AMBROSE FIELD : REVIEWS
Current Reviews of Storm!

Friday November 17, 2006
The Guardian

Pascal Wyse

*** Storm :: Ambrose Field

If you need to thank the RAF in the sleeve notes of a CD, you have probably gone further than most to collect your sounds. Here, metal workshops, riots, machine guns and jets taking off are heavily processed and mixed with more familiar studio sounds, to create a story that as Field admits, has "more in common with Operation Desert Storm". Even the gargantuan purring cat on Wall of Windows sounds deadly. Storm! is a riveting, futuristic action-pic for the blind - which figures, since Field has been called over to LA to give the latest Dolby cinema systems a beating with this material. What's compelling, apart from the unfathomable sheen of the audio fireworks, is the way an alien planet is built from things our ears already comprehend - possibly Field's reminder that the seeds of our destruction are all around us. And, perhaps most disturbing of all, the future still seems to have metal guitar solos.
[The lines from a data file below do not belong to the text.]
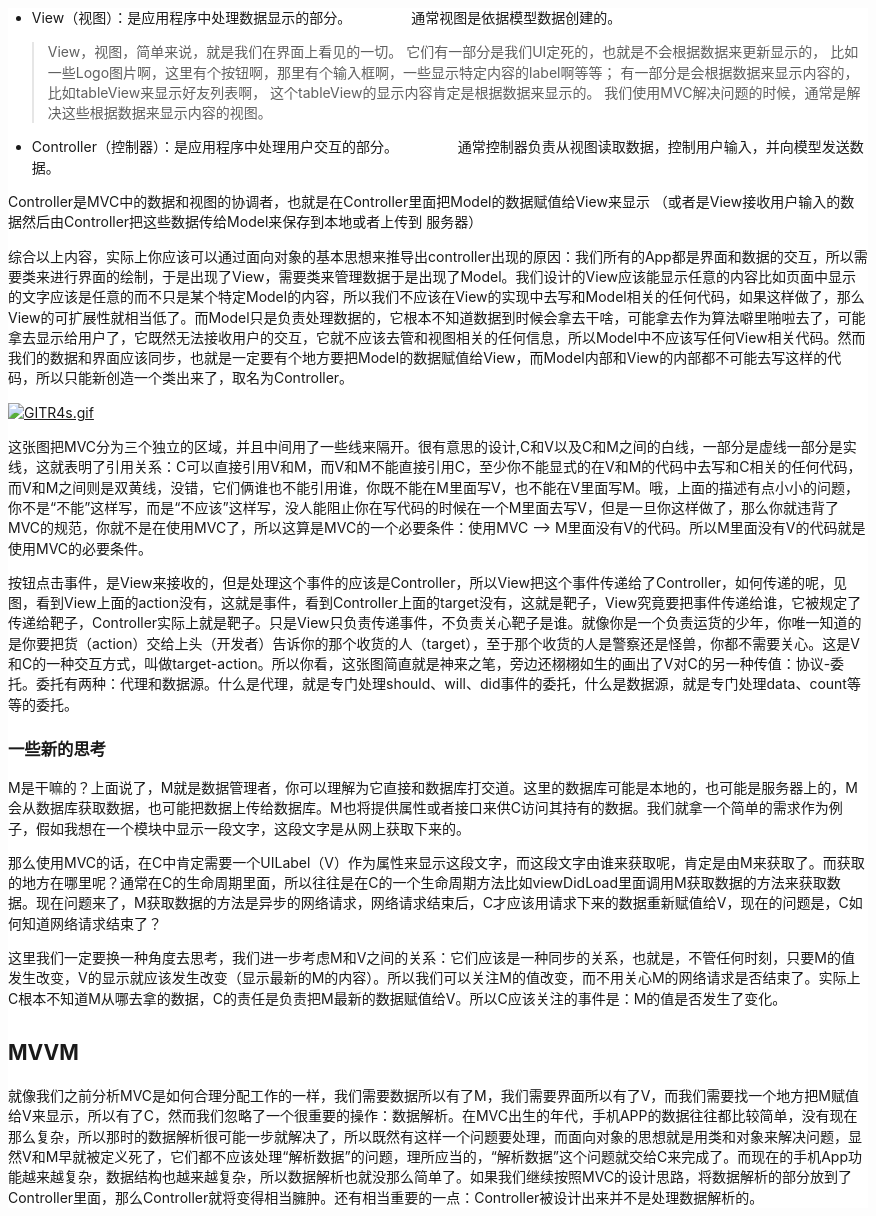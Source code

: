 - View（视图）：是应用程序中处理数据显示的部分。
  　　　　通常视图是依据模型数据创建的。

> View，视图，简单来说，就是我们在界面上看见的一切。
> 它们有一部分是我们UI定死的，也就是不会根据数据来更新显示的，
> 比如一些Logo图片啊，这里有个按钮啊，那里有个输入框啊，一些显示特定内容的label啊等等；
> 有一部分是会根据数据来显示内容的，比如tableView来显示好友列表啊，
> 这个tableView的显示内容肯定是根据数据来显示的。
> 我们使用MVC解决问题的时候，通常是解决这些根据数据来显示内容的视图。

- Controller（控制器）：是应用程序中处理用户交互的部分。
  　　　　通常控制器负责从视图读取数据，控制用户输入，并向模型发送数据。

Controller是MVC中的数据和视图的协调者，也就是在Controller里面把Model的数据赋值给View来显示
（或者是View接收用户输入的数据然后由Controller把这些数据传给Model来保存到本地或者上传到
服务器）

综合以上内容，实际上你应该可以通过面向对象的基本思想来推导出controller出现的原因：我们所有的App都是界面和数据的交互，所以需要类来进行界面的绘制，于是出现了View，需要类来管理数据于是出现了Model。我们设计的View应该能显示任意的内容比如页面中显示的文字应该是任意的而不只是某个特定Model的内容，所以我们不应该在View的实现中去写和Model相关的任何代码，如果这样做了，那么View的可扩展性就相当低了。而Model只是负责处理数据的，它根本不知道数据到时候会拿去干啥，可能拿去作为算法噼里啪啦去了，可能拿去显示给用户了，它既然无法接收用户的交互，它就不应该去管和视图相关的任何信息，所以Model中不应该写任何View相关代码。然而我们的数据和界面应该同步，也就是一定要有个地方要把Model的数据赋值给View，而Model内部和View的内部都不可能去写这样的代码，所以只能新创造一个类出来了，取名为Controller。

[![GITR4s.gif](https://s1.ax1x.com/2020/04/10/GITR4s.gif)](https://s1.ax1x.com/2020/04/10/GITR4s.gif)

这张图把MVC分为三个独立的区域，并且中间用了一些线来隔开。很有意思的设计,C和V以及C和M之间的白线，一部分是虚线一部分是实线，这就表明了引用关系：C可以直接引用V和M，而V和M不能直接引用C，至少你不能显式的在V和M的代码中去写和C相关的任何代码，而V和M之间则是双黄线，没错，它们俩谁也不能引用谁，你既不能在M里面写V，也不能在V里面写M。哦，上面的描述有点小小的问题，你不是“不能”这样写，而是“不应该”这样写，没人能阻止你在写代码的时候在一个M里面去写V，但是一旦你这样做了，那么你就违背了MVC的规范，你就不是在使用MVC了，所以这算是MVC的一个必要条件：使用MVC –> M里面没有V的代码。所以M里面没有V的代码就是使用MVC的必要条件。

按钮点击事件，是View来接收的，但是处理这个事件的应该是Controller，所以View把这个事件传递给了Controller，如何传递的呢，见图，看到View上面的action没有，这就是事件，看到Controller上面的target没有，这就是靶子，View究竟要把事件传递给谁，它被规定了传递给靶子，Controller实际上就是靶子。只是View只负责传递事件，不负责关心靶子是谁。就像你是一个负责运货的少年，你唯一知道的是你要把货（action）交给上头（开发者）告诉你的那个收货的人（target），至于那个收货的人是警察还是怪兽，你都不需要关心。这是V和C的一种交互方式，叫做target-action。所以你看，这张图简直就是神来之笔，旁边还栩栩如生的画出了V对C的另一种传值：协议-委托。委托有两种：代理和数据源。什么是代理，就是专门处理should、will、did事件的委托，什么是数据源，就是专门处理data、count等等的委托。

### 一些新的思考

M是干嘛的？上面说了，M就是数据管理者，你可以理解为它直接和数据库打交道。这里的数据库可能是本地的，也可能是服务器上的，M会从数据库获取数据，也可能把数据上传给数据库。M也将提供属性或者接口来供C访问其持有的数据。我们就拿一个简单的需求作为例子，假如我想在一个模块中显示一段文字，这段文字是从网上获取下来的。

那么使用MVC的话，在C中肯定需要一个UILabel（V）作为属性来显示这段文字，而这段文字由谁来获取呢，肯定是由M来获取了。而获取的地方在哪里呢？通常在C的生命周期里面，所以往往是在C的一个生命周期方法比如viewDidLoad里面调用M获取数据的方法来获取数据。现在问题来了，M获取数据的方法是异步的网络请求，网络请求结束后，C才应该用请求下来的数据重新赋值给V，现在的问题是，C如何知道网络请求结束了？

这里我们一定要换一种角度去思考，我们进一步考虑M和V之间的关系：它们应该是一种同步的关系，也就是，不管任何时刻，只要M的值发生改变，V的显示就应该发生改变（显示最新的M的内容）。所以我们可以关注M的值改变，而不用关心M的网络请求是否结束了。实际上C根本不知道M从哪去拿的数据，C的责任是负责把M最新的数据赋值给V。所以C应该关注的事件是：M的值是否发生了变化。

## MVVM

就像我们之前分析MVC是如何合理分配工作的一样，我们需要数据所以有了M，我们需要界面所以有了V，而我们需要找一个地方把M赋值给V来显示，所以有了C，然而我们忽略了一个很重要的操作：数据解析。在MVC出生的年代，手机APP的数据往往都比较简单，没有现在那么复杂，所以那时的数据解析很可能一步就解决了，所以既然有这样一个问题要处理，而面向对象的思想就是用类和对象来解决问题，显然V和M早就被定义死了，它们都不应该处理“解析数据”的问题，理所应当的，“解析数据”这个问题就交给C来完成了。而现在的手机App功能越来越复杂，数据结构也越来越复杂，所以数据解析也就没那么简单了。如果我们继续按照MVC的设计思路，将数据解析的部分放到了Controller里面，那么Controller就将变得相当臃肿。还有相当重要的一点：Controller被设计出来并不是处理数据解析的。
Ars Electronica Jury Statement 2006 :: Digital Musics

Amidst the plethora of the musique concrete oriented pieces we found a vigorous, rip roaring, high octane opus entitled Storm! A few of us were familiar with its author, Ambrose Field, but once this uncompromisingly relentless “audensity” hit our ears we were curiously smitten. Here was a composer and sound designer who was putting all his cards on the table and still leaving much to our collective aural imaginations. The tension, drama and impact were intensified by enhanced guitar-like timbre streams and strong cinematic effects which draw the listener into personal moments of sonic intimacy or vaster accelerations that appear “larger than life”. Constructing a convincing surround composition from recorded environmental sound sources and customized computer metamorphosis is always a musical challenge and the uncommon results we encountered here helped to ignite fresh audio insights into a rather profound acousmatic world.